SPORT / MISCELLANY
Footballers suffering from COVID-19 effects after initial recovery
Published: Jan 26, 2022 11:26 PM
Very few top-level footballers have suffered from life-threatening bouts of COVID-19, but the longer-term effects of the virus are now being seen in the game, with one study suggesting even players' passing quality can suffer.

There have been several high-profile cases of COVID-19 effects preventing players returning to the pitch immediately after testing negative for the virus.

Bayern Munich midfielder Joshua Kimmich, who was not vaccinated, missed two months of action due to lung damage, while Juventus forward Paulo Dybala said he struggled with a "shortness of breath" when he returned in 2020 after testing positive.

Even seven-time Ballon d'Or winner Lionel Messi admitted that he needed "more time than expected to recover" after contracting COVID-19 over the winter break.

There have been a handful of more serious cases in professional football.

Newcastle goalkeeper Karl Darlow spent three days on a hospital drip, Montpellier winger Junior Sambia was hospitalised in intensive care and Nantes' Jean-Kevin Augustin has not started a first-team game since 2019 due to COVID-19.

Researchers from the universities of Duesseldorf and Reading saw results from a study, into 257 Bundesliga and Serie A players who returned after suffering with COVID-19, that suggested performance levels also fell.

The study found that players' passing success rate fell by up to 5 percent and that the virus affected footballers over the age of 30 more seriously.
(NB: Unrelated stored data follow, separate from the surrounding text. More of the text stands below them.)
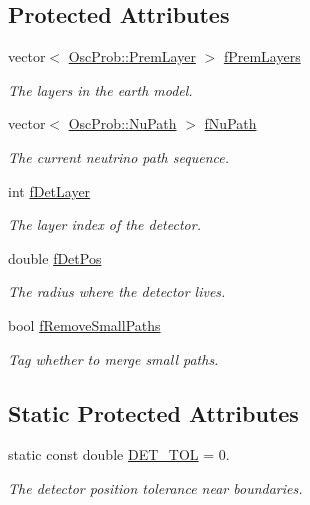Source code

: \subsection*{Protected Attributes}
\begin{DoxyCompactItemize}
\item 
vector$<$ \hyperlink{structOscProb_1_1PremLayer}{Osc\+Prob\+::\+Prem\+Layer} $>$ \hyperlink{classOscProb_1_1PremModel_ac33265ceae42c59a5e11ca416eff93b0}{f\+Prem\+Layers}
\begin{DoxyCompactList}\small\item\em The layers in the earth model. \end{DoxyCompactList}\item 
vector$<$ \hyperlink{structOscProb_1_1NuPath}{Osc\+Prob\+::\+Nu\+Path} $>$ \hyperlink{classOscProb_1_1PremModel_afb5674b8b06add6b981e557d7b07016c}{f\+Nu\+Path}
\begin{DoxyCompactList}\small\item\em The current neutrino path sequence. \end{DoxyCompactList}\item 
int \hyperlink{classOscProb_1_1PremModel_a4fb68506493666349f418b893a996185}{f\+Det\+Layer}
\begin{DoxyCompactList}\small\item\em The layer index of the detector. \end{DoxyCompactList}\item 
double \hyperlink{classOscProb_1_1PremModel_ab12ea0343cd11b9233ffd20ab5e620c7}{f\+Det\+Pos}
\begin{DoxyCompactList}\small\item\em The radius where the detector lives. \end{DoxyCompactList}\item 
bool \hyperlink{classOscProb_1_1PremModel_a3973df6f5f2ff219cd2f865b31aacfd2}{f\+Remove\+Small\+Paths}
\begin{DoxyCompactList}\small\item\em Tag whether to merge small paths. \end{DoxyCompactList}\end{DoxyCompactItemize}
\subsection*{Static Protected Attributes}
\begin{DoxyCompactItemize}
\item 
static const double \hyperlink{classOscProb_1_1PremModel_a8ad1335ebe80ee1cd1cdf59d774ab34b}{D\+E\+T\+\_\+\+T\+OL} = 0.
\begin{DoxyCompactList}\small\item\em The detector position tolerance near boundaries. \end{DoxyCompactList}\end{DoxyCompactItemize}


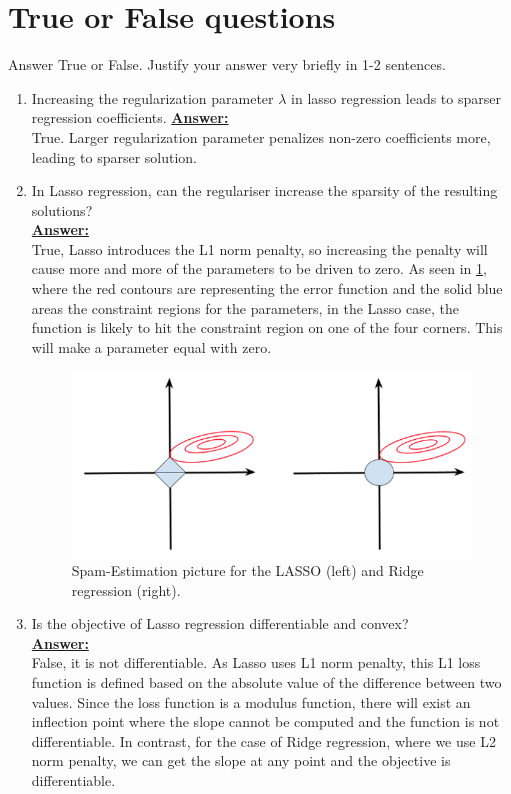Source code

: \documentclass{article}
\newenvironment{qparts}{\begin{enumerate}[1.]}{\end{enumerate}}
\begin{document}
\section{True or False questions}
Answer True or False. Justify your answer very briefly in 1-2 sentences.
\begin{qparts}
\item Increasing the regularization parameter $\lambda$ in lasso regression leads to sparser regression coefficients.
\underline{\textbf{Answer:}}\\
True. Larger regularization parameter penalizes non-zero coefficients more, leading to
sparser solution.

\item In Lasso regression, can the regulariser increase the sparsity of the resulting solutions?\\
\underline{\textbf{Answer:}}\\
True, Lasso introduces the L1 norm penalty, so increasing the penalty will cause more and more of the parameters to be driven to zero. As seen in \cref{fig:hl2}, where the red contours are representing the error function and the solid blue areas the constraint regions for the parameters, in the Lasso case, the function is likely to hit the constraint region on one of the four corners. This will make a parameter equal with zero.
\begin{figure}[!htb]
    \centering
    \includegraphics[width=.6\textwidth]{fig/fig-han-4.PNG}
    \caption{Spam-Estimation picture for the LASSO (left) and Ridge regression (right).}
    \label{fig:hl2}
\end{figure}

\item Is the objective of Lasso regression differentiable and convex?\\
\underline{\textbf{Answer:}}\\
False, it is not differentiable. As Lasso uses L1 norm penalty, this L1 loss function is defined based on the absolute value of the difference between two values. Since the loss function is a modulus function, there will exist an inflection point where the slope cannot be computed and the function is not differentiable. In contrast, for the case of Ridge regression, where we use L2 norm penalty, we can get the slope at any point and the objective is differentiable.


\end{qparts}
\end{document}
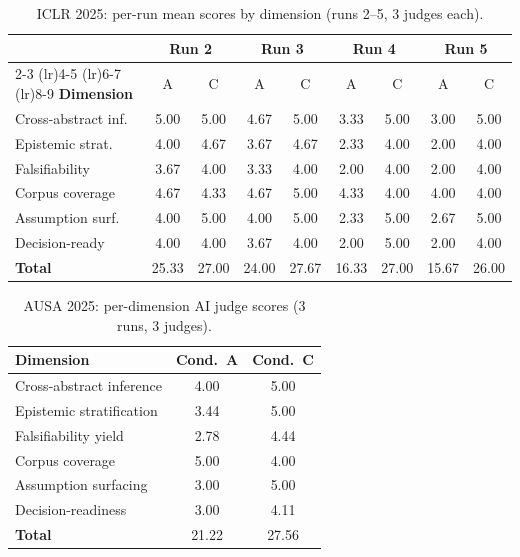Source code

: \documentclass{article}
\begin{document}
\begin{table}[h]
\caption{ICLR 2025: per-run mean scores by dimension (runs 2--5, 3 judges each).}
\label{tab:iclr_detail}
\begin{center}
\begin{tabular}{lcccccccc}
\toprule
& \multicolumn{2}{c}{\textbf{Run 2}} & \multicolumn{2}{c}{\textbf{Run 3}} & \multicolumn{2}{c}{\textbf{Run 4}} & \multicolumn{2}{c}{\textbf{Run 5}} \\
\cmidrule(lr){2-3} \cmidrule(lr){4-5} \cmidrule(lr){6-7} \cmidrule(lr){8-9}
\textbf{Dimension} & A & C & A & C & A & C & A & C \\
\midrule
Cross-abstract inf.  & 5.00 & 5.00 & 4.67 & 5.00 & 3.33 & 5.00 & 3.00 & 5.00 \\
Epistemic strat. & 4.00 & 4.67 & 3.67 & 4.67 & 2.33 & 4.00 & 2.00 & 4.00 \\
Falsifiability   & 3.67 & 4.00 & 3.33 & 4.00 & 2.00 & 4.00 & 2.00 & 4.00 \\
Corpus coverage  & 4.67 & 4.33 & 4.67 & 5.00 & 4.33 & 4.00 & 4.00 & 4.00 \\
Assumption surf. & 4.00 & 5.00 & 4.00 & 5.00 & 2.33 & 5.00 & 2.67 & 5.00 \\
Decision-ready   & 4.00 & 4.00 & 3.67 & 4.00 & 2.00 & 5.00 & 2.00 & 4.00 \\
\midrule
\textbf{Total}   & 25.33 & 27.00 & 24.00 & 27.67 & 16.33 & 27.00 & 15.67 & 26.00 \\
\bottomrule
\end{tabular}
\end{center}
\end{table}

\begin{table}[h]
\caption{AUSA 2025: per-dimension AI judge scores (3 runs, 3 judges).}
\label{tab:ausa_detail}
\begin{center}
\begin{tabular}{lcc}
\toprule
\textbf{Dimension} & \textbf{Cond.\ A} & \textbf{Cond.\ C} \\
\midrule
Cross-abstract inference & 4.00 & 5.00 \\
Epistemic stratification & 3.44 & 5.00 \\
Falsifiability yield & 2.78 & 4.44 \\
Corpus coverage & 5.00 & 4.00 \\
Assumption surfacing & 3.00 & 5.00 \\
Decision-readiness & 3.00 & 4.11 \\
\midrule
\textbf{Total} & 21.22 & 27.56 \\
\bottomrule
\end{tabular}
\end{center}
\end{table}
\end{document}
It also suggested that teams with the most players who had recovered from COVID-19 had worse results than their rivals.

"So far, the results suggest a permanent alteration in the player's abilities," said James Reade, director of the economics department at the ­University of Reading and ­co-author of the study, albeit with a caveat.
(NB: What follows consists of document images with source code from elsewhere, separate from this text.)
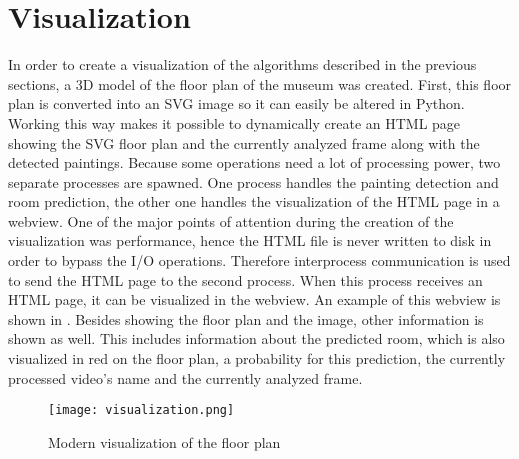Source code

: \section{Visualization}

In order to create a visualization of the algorithms described in the previous sections, a 3D model of the floor plan of the museum was created. First, this floor plan is converted into an SVG image so it can easily be altered in Python. Working this way makes it possible to dynamically create an HTML page showing the SVG floor plan and the currently analyzed frame along with the detected paintings. Because some operations need a lot of processing power, two separate processes are spawned. One process handles the painting detection and room prediction, the other one handles the visualization of the HTML page in a webview. One of the major points of attention during the creation of the visualization was performance, hence the HTML file is never written to disk in order to bypass the I/O operations. Therefore interprocess communication is used to send the HTML page to the second process. When this process receives an HTML page, it can be visualized in the webview. An example of this webview is shown in . Besides showing the floor plan and the image, other information is shown as well. This includes information about the predicted room, which is also visualized in red on the floor plan, a probability for this prediction, the currently processed video's name and the currently analyzed frame.

\begin{figure}
    \centering
    \texttt{[image: visualization.png]}
    \label{fig:webview}
    \caption{Modern visualization of the floor plan}
\end{figure}
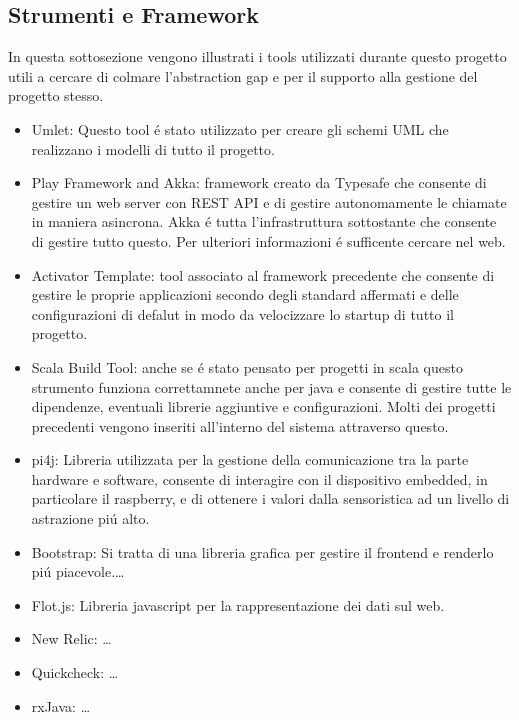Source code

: \subsection{Strumenti e Framework}

In questa sottosezione vengono illustrati i tools utilizzati durante questo progetto utili a cercare di colmare l'abstraction gap e per il supporto alla gestione del progetto stesso.

\begin{itemize}
 \item{Umlet:} Questo tool \'e stato utilizzato per creare gli schemi UML che realizzano i modelli di tutto il progetto.\cite{Umlet}
 \item {Play Framework and Akka:} framework creato da Typesafe che consente di gestire un web server con REST API e di gestire autonomamente le chiamate in maniera asincrona. Akka \'e tutta l'infrastruttura sottostante che consente di gestire tutto questo. Per ulteriori informazioni \'e sufficente cercare nel web.\cite{Akka,PlayFramework}
 \item {Activator Template:} tool associato al framework precedente che consente di gestire le proprie applicazioni secondo degli standard affermati e delle configurazioni di defalut in modo da velocizzare lo startup di tutto il progetto.\cite{Activator&SBT}
 \item {Scala Build Tool:} anche se \'e stato pensato per progetti in scala questo strumento funziona correttamnete anche per java e consente di gestire tutte le dipendenze, eventuali librerie aggiuntive e configurazioni. Molti dei progetti precedenti vengono inseriti all'interno del sistema attraverso questo.\cite{Activator&SBT}
 \item {pi4j:} Libreria utilizzata per la gestione della comunicazione tra la parte hardware e software, consente di interagire con il dispositivo embedded, in particolare il raspberry, e di ottenere i valori dalla sensoristica ad un livello di astrazione pi\'u alto. \cite{Pi4J}
 \item {Bootstrap:} Si tratta di una libreria grafica per gestire il frontend e renderlo pi\'u piacevole.\ldots
 \item {Flot.js:} Libreria javascript per la rappresentazione dei dati sul web. \cite{FlotJS}
 \item {New Relic:} \ldots
 \item {Quickcheck:} \ldots
 \item {rxJava:} \ldots \cite{RxJava}
\end{itemize}
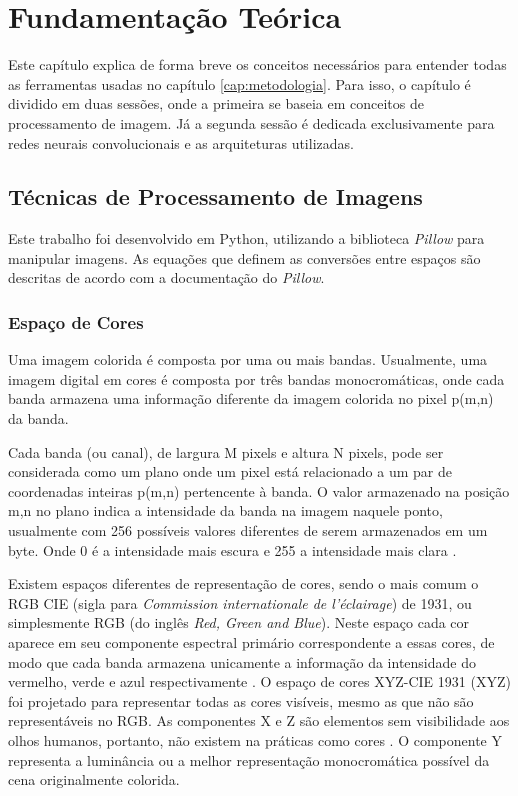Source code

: \chapter{Fundamentação Teórica}\label{cap:fundamentação}

Este capítulo explica de forma breve os conceitos necessários para entender todas as ferramentas usadas no capítulo \ref{cap:metodologia}. 
Para isso, o capítulo é dividido em duas sessões, onde a primeira se baseia em conceitos de processamento de imagem. Já a segunda sessão é dedicada exclusivamente para redes neurais convolucionais e as arquiteturas utilizadas.

\section{Técnicas de Processamento de Imagens}

Este trabalho foi desenvolvido em Python, utilizando a biblioteca \textit{Pillow} para manipular imagens.
As equações que definem as conversões entre espaços são descritas de acordo com a documentação do \textit{Pillow}\cite{clark2015pillow}.
\subsection{Espaço de Cores}
Uma imagem colorida é composta por uma ou mais bandas. 
Usualmente, uma imagem digital em cores é composta por três bandas monocromáticas, onde cada banda armazena uma informação diferente da imagem colorida no pixel p(m,n) da banda. 

Cada banda (ou canal), de largura M pixels e altura N pixels, pode ser considerada como um plano onde um pixel está relacionado a um par de coordenadas inteiras p(m,n) pertencente à banda. 
O valor armazenado na posição m,n no plano indica a intensidade da banda na imagem naquele ponto, usualmente com 256 possíveis valores diferentes de serem armazenados em um byte. 
Onde 0 é a intensidade mais escura e 255 a intensidade mais clara \cite{jaelim, shapiro}.

Existem espaços diferentes de representação de cores, sendo o mais comum o RGB CIE (sigla para \textit{Commission internationale de l'éclairage}) de 1931, 
ou simplesmente RGB (do inglês \textit{Red, Green and Blue}). 
Neste espaço cada cor aparece em seu componente espectral primário correspondente a essas cores, de modo que cada banda armazena unicamente a informação da intensidade do vermelho, verde e azul respectivamente \cite{gonzalez, jaelim}. 
O espaço de cores XYZ-CIE 1931 (XYZ) foi projetado para representar todas as cores visíveis, mesmo as que não são representáveis no RGB. 
As componentes X e Z são elementos sem visibilidade aos olhos humanos, portanto, não existem na práticas como cores \cite{ohta}. 
O componente Y representa a luminância ou a melhor representação monocromática possível da cena originalmente colorida.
There have been reports of players struggling from cardiac inflammation, including Gabon duo Pierre-Emerick Aubameyang and Mario Lemina, who both left the ongoing Africa Cup of Nations to recover from COVID-19.

But French football federation medical director Emmanuel Orhant said there was no definite link between the virus and increased risk of cardiac problems for footballers.

He found, in December 2020, that 2.2 percent of 350 players who tested positive had a cardiac issue.